## Excerpted records
────────────────────────────────────────

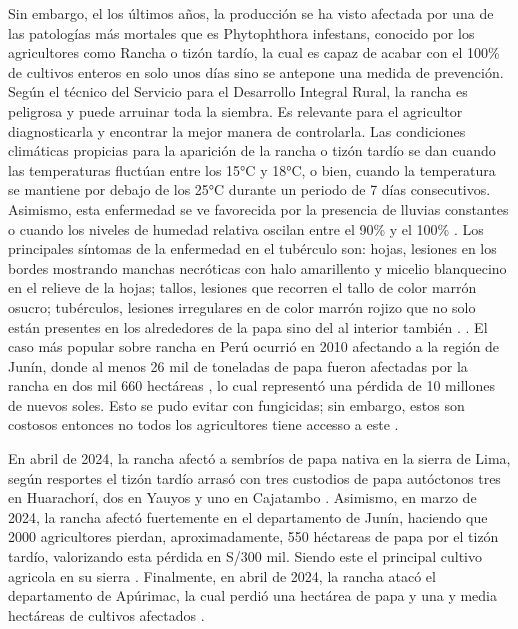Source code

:  Sin embargo, el los últimos años, la producción se ha visto afectada por una de las patologías más mortales que es Phytophthora infestans, conocido por los agricultores como Rancha o tizón tardío, la cual es capaz de acabar con el 100\% de cultivos enteros en solo unos días sino se antepone una medida de prevención. Según el técnico del Servicio para el Desarrollo Integral Rural,   la rancha es peligrosa y puede arruinar  toda la siembra. Es relevante para el agricultor diagnosticarla y encontrar la mejor manera de controlarla. Las condiciones climáticas propicias para la aparición de la rancha o tizón tardío se dan cuando las temperaturas fluctúan entre los 15°C y 18°C, o bien, cuando la temperatura se mantiene por debajo de los 25°C durante un periodo de 7 días consecutivos. Asimismo, esta enfermedad se ve favorecida por la presencia de lluvias constantes o cuando los niveles de humedad relativa oscilan entre el 90\% y el 100\% \parencite{cr_rancha1}. Los principales síntomas de la enfermedad en el tubérculo son: hojas, lesiones en los bordes mostrando manchas necróticas con halo amarillento y micelio blanquecino en el relieve de la hojas; tallos, lesiones que recorren el tallo de color marrón osucro; tubérculos, lesiones irregulares en de color marrón rojizo que no solo están presentes en los alrededores de la papa sino del al interior también \parencite{cr_rancha2}. . El caso más popular sobre rancha en Perú ocurrió en 2010 afectando a la región de Junín, donde al menos 26 mil de toneladas de papa fueron afectadas por la rancha en dos mil 660 hectáreas , lo cual representó una pérdida de 10 millones de nuevos soles. Esto se pudo evitar con fungicidas; sin embargo, estos son costosos entonces no todos los agricultores tiene accesso a este \parencite{cr_rancha6}. 
 
 En abril de 2024, la rancha afectó a sembríos de papa nativa en la sierra de Lima, según resportes el tizón tardío arrasó con tres custodios de papa autóctonos tres en Huarachorí, dos en Yauyos y uno en Cajatambo \parencite{cr_rancha3}. Asimismo, en marzo de 2024, la rancha afectó fuertemente en el departamento de Junín, haciendo que 2000 agricultores pierdan, aproximadamente, 550 héctareas de papa por el tizón tardío, valorizando esta pérdida en S/300 mil. Siendo este el principal cultivo agricola en su sierra \parencite{cr_rancha4}. Finalmente, en abril de 2024, la rancha atacó el departamento de Apúrimac, la cual perdió una hectárea de papa y una y media hectáreas de cultivos afectados \parencite{cr_rancha5}.
 
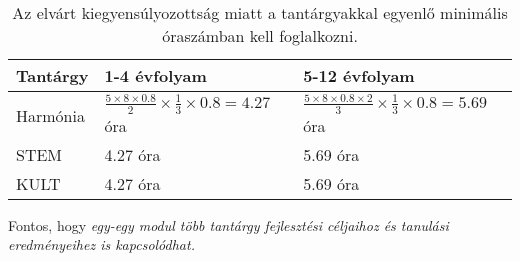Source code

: \begin{table}

  \begin{tabular}{ l|l|l }

    \textbf{Tantárgy} & \textbf{1-4 évfolyam}          & \textbf{5-12 évfolyam}
    \\ \hline
    Harmónia          & $\frac{5 \times 8 \times 0.8}{2} \times \frac{1}{3}
      \times 0.8 =
    4.27$ óra         &
    $\frac{5 \times 8 \times 0.8 \times 2}{3} \times \frac{1}{3} \times 0.8 =
      5.69$
    óra
    \\ \hline
    STEM              & 4.27 óra
                      & 5.69 óra                                            \\ \hline
    KULT              & 4.27 óra
                      & 5.69 óra                                            \\ \hline

  \end{tabular}
  \caption{Az elvárt kiegyensúlyozottság miatt a tantárgyakkal egyenlő
    minimális óraszámban kell foglalkozni.}
  \label{tbl:oraszamok}
\end{table}

Fontos, hogy \emph{egy-egy modul több tantárgy fejlesztési céljaihoz és
  tanulási eredményeihez is kapcsolódhat.}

────────────────────────────────────────

## Action item
Retype the listing exactly. Pictures do not belong in the copy.

## Your solution
Source code

:  Sin embargo, el los últimos años, la producción se ha visto afectada por una de las patologías más mortales que es Phytophthora infestans, conocido por los agricultores como Rancha o tizón tardío, la cual es capaz de acabar con el 100\% de cultivos enteros en solo unos días sino se antepone una medida de prevención. Según el técnico del Servicio para el Desarrollo Integral Rural,   la rancha es peligrosa y puede arruinar  toda la siembra. Es relevante para el agricultor diagnosticarla y encontrar la mejor manera de controlarla. Las condiciones climáticas propicias para la aparición de la rancha o tizón tardío se dan cuando las temperaturas fluctúan entre los 15°C y 18°C, o bien, cuando la temperatura se mantiene por debajo de los 25°C durante un periodo de 7 días consecutivos. Asimismo, esta enfermedad se ve favorecida por la presencia de lluvias constantes o cuando los niveles de humedad relativa oscilan entre el 90\% y el 100\% \parencite{cr_rancha1}. Los principales síntomas de la enfermedad en el tubérculo son: hojas, lesiones en los bordes mostrando manchas necróticas con halo amarillento y micelio blanquecino en el relieve de la hojas; tallos, lesiones que recorren el tallo de color marrón osucro; tubérculos, lesiones irregulares en de color marrón rojizo que no solo están presentes en los alrededores de la papa sino del al interior también \parencite{cr_rancha2}. . El caso más popular sobre rancha en Perú ocurrió en 2010 afectando a la región de Junín, donde al menos 26 mil de toneladas de papa fueron afectadas por la rancha en dos mil 660 hectáreas , lo cual representó una pérdida de 10 millones de nuevos soles. Esto se pudo evitar con fungicidas; sin embargo, estos son costosos entonces no todos los agricultores tiene accesso a este \parencite{cr_rancha6}. 
 
 En abril de 2024, la rancha afectó a sembríos de papa nativa en la sierra de Lima, según resportes el tizón tardío arrasó con tres custodios de papa autóctonos tres en Huarachorí, dos en Yauyos y uno en Cajatambo \parencite{cr_rancha3}. Asimismo, en marzo de 2024, la rancha afectó fuertemente en el departamento de Junín, haciendo que 2000 agricultores pierdan, aproximadamente, 550 héctareas de papa por el tizón tardío, valorizando esta pérdida en S/300 mil. Siendo este el principal cultivo agricola en su sierra \parencite{cr_rancha4}. Finalmente, en abril de 2024, la rancha atacó el departamento de Apúrimac, la cual perdió una hectárea de papa y una y media hectáreas de cultivos afectados \parencite{cr_rancha5}.
 
Source code

: \begin{table}

  \begin{tabular}{ l|l|l }

    \textbf{Tantárgy} & \textbf{1-4 évfolyam}          & \textbf{5-12 évfolyam}
    \\ \hline
    Harmónia          & $\frac{5 \times 8 \times 0.8}{2} \times \frac{1}{3}
      \times 0.8 =
    4.27$ óra         &
    $\frac{5 \times 8 \times 0.8 \times 2}{3} \times \frac{1}{3} \times 0.8 =
      5.69$
    óra
    \\ \hline
    STEM              & 4.27 óra
                      & 5.69 óra                                            \\ \hline
    KULT              & 4.27 óra
                      & 5.69 óra                                            \\ \hline

  \end{tabular}
  \caption{Az elvárt kiegyensúlyozottság miatt a tantárgyakkal egyenlő
    minimális óraszámban kell foglalkozni.}
  \label{tbl:oraszamok}
\end{table}

Fontos, hogy \emph{egy-egy modul több tantárgy fejlesztési céljaihoz és
  tanulási eredményeihez is kapcsolódhat.}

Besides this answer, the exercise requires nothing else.